» **Input material**
= = = =
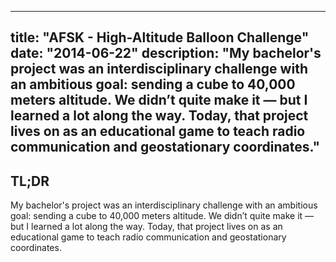 
---
title: "AFSK - High-Altitude Balloon Challenge"
date: "2014-06-22"
description: "My bachelor's project was an interdisciplinary challenge with an ambitious goal: sending a cube to 40,000 meters altitude.
We didn’t quite make it — but I learned a lot along the way.
Today, that project lives on as an educational game to teach radio communication and geostationary coordinates."
---

## TL;DR

My bachelor's project was an interdisciplinary challenge with an ambitious goal: sending a cube to 40,000 meters altitude.
We didn’t quite make it — but I learned a lot along the way.
Today, that project lives on as an educational game to teach radio communication and geostationary coordinates.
= = = =
» **Exercise instructions**
Only lines with the word "goal" are needed. Copy them from the preceding records.

» **Answer to the problem**
description: "My bachelor's project was an interdisciplinary challenge with an ambitious goal: sending a cube to 40,000 meters altitude.
My bachelor's project was an interdisciplinary challenge with an ambitious goal: sending a cube to 40,000 meters altitude.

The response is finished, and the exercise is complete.